▶ Brief: Go through the listing below and output exactly the line with "reducing the scatter", the line with "of my work alive", and each line between; omit the rest.

[Opening Dataset content section]

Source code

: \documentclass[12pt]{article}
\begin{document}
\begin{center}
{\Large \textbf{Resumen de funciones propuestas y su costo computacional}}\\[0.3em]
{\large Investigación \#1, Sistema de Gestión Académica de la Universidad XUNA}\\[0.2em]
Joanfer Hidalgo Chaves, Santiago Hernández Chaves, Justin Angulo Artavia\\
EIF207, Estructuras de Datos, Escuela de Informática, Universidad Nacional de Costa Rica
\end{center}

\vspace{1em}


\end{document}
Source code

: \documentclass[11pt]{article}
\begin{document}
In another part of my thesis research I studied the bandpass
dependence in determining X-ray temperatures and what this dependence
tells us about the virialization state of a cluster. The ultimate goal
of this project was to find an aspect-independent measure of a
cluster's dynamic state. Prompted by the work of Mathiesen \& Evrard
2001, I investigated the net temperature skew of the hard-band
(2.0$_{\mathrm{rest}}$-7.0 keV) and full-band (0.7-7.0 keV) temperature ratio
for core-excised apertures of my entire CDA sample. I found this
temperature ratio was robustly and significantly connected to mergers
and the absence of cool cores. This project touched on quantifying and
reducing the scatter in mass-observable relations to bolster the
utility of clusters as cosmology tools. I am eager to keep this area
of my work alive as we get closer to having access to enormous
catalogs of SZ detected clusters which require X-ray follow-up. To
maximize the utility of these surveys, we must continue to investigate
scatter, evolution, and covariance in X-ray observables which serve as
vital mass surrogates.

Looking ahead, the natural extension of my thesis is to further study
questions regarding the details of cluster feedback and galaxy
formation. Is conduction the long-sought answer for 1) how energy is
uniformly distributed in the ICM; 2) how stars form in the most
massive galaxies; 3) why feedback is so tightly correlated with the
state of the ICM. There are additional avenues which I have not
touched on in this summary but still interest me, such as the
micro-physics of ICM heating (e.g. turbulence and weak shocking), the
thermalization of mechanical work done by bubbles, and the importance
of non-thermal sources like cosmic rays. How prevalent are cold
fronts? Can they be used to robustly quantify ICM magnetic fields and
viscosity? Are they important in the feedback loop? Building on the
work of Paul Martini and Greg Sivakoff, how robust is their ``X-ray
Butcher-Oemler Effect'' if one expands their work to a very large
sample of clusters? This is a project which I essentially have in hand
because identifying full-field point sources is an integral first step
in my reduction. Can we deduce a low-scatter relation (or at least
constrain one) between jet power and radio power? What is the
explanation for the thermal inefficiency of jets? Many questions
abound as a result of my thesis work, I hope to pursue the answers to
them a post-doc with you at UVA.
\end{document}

[Closing Dataset content section]

▶ Response for this exercise:
reducing the scatter in mass-observable relations to bolster the
utility of clusters as cosmology tools. I am eager to keep this area
of my work alive as we get closer to having access to enormous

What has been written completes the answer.